EXERCISE BRIEF
Using the listing that follows, return every line with the word "的时候卖出".

---------------

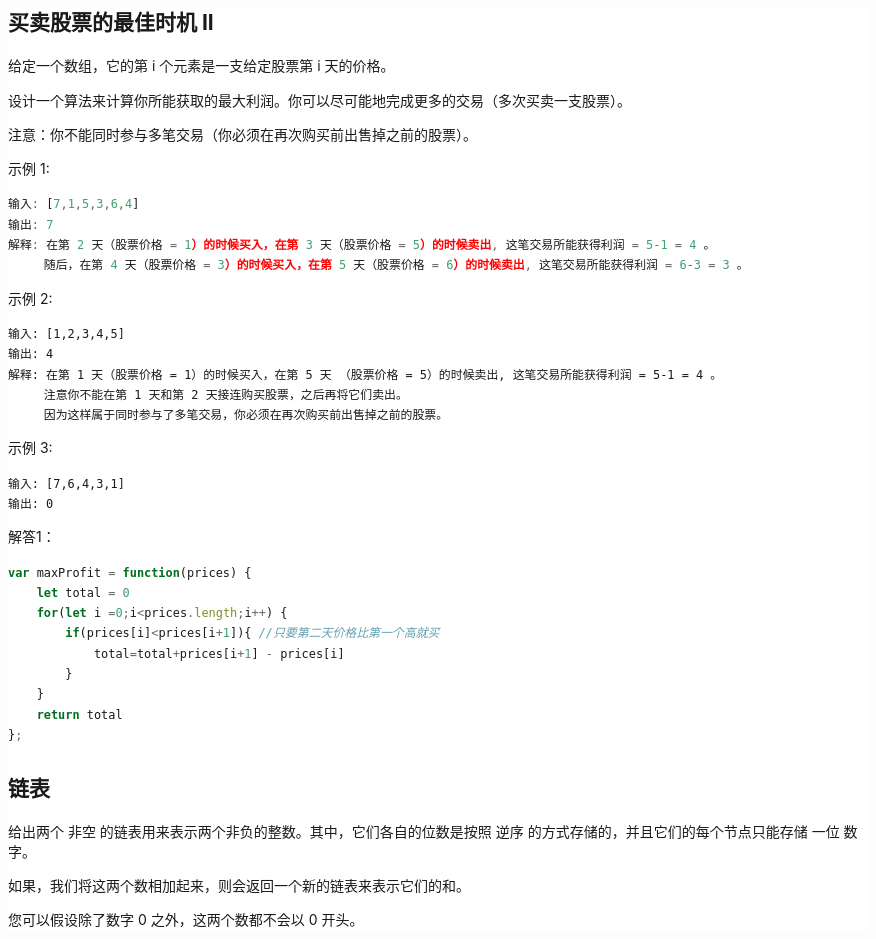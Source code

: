 ## 买卖股票的最佳时机 II

给定一个数组，它的第 i 个元素是一支给定股票第 i 天的价格。

设计一个算法来计算你所能获取的最大利润。你可以尽可能地完成更多的交易（多次买卖一支股票）。

注意：你不能同时参与多笔交易（你必须在再次购买前出售掉之前的股票）。 

示例 1:

```js
输入: [7,1,5,3,6,4]
输出: 7
解释: 在第 2 天（股票价格 = 1）的时候买入，在第 3 天（股票价格 = 5）的时候卖出, 这笔交易所能获得利润 = 5-1 = 4 。
     随后，在第 4 天（股票价格 = 3）的时候买入，在第 5 天（股票价格 = 6）的时候卖出, 这笔交易所能获得利润 = 6-3 = 3 。
```


示例 2:

```
输入: [1,2,3,4,5]
输出: 4
解释: 在第 1 天（股票价格 = 1）的时候买入，在第 5 天 （股票价格 = 5）的时候卖出, 这笔交易所能获得利润 = 5-1 = 4 。
     注意你不能在第 1 天和第 2 天接连购买股票，之后再将它们卖出。
     因为这样属于同时参与了多笔交易，你必须在再次购买前出售掉之前的股票。
```


示例 3:

```
输入: [7,6,4,3,1]
输出: 0
```

解答1：

```js
var maxProfit = function(prices) {
    let total = 0
    for(let i =0;i<prices.length;i++) {
        if(prices[i]<prices[i+1]){ //只要第二天价格比第一个高就买
            total=total+prices[i+1] - prices[i]
        }
    }
    return total
};
```



## 链表

给出两个 非空 的链表用来表示两个非负的整数。其中，它们各自的位数是按照 逆序 的方式存储的，并且它们的每个节点只能存储 一位 数字。

如果，我们将这两个数相加起来，则会返回一个新的链表来表示它们的和。

您可以假设除了数字 0 之外，这两个数都不会以 0 开头。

---------------

EXERCISE SOLUTION
解释: 在第 2 天（股票价格 = 1）的时候买入，在第 3 天（股票价格 = 5）的时候卖出, 这笔交易所能获得利润 = 5-1 = 4 。
     随后，在第 4 天（股票价格 = 3）的时候买入，在第 5 天（股票价格 = 6）的时候卖出, 这笔交易所能获得利润 = 6-3 = 3 。
解释: 在第 1 天（股票价格 = 1）的时候买入，在第 5 天 （股票价格 = 5）的时候卖出, 这笔交易所能获得利润 = 5-1 = 4 。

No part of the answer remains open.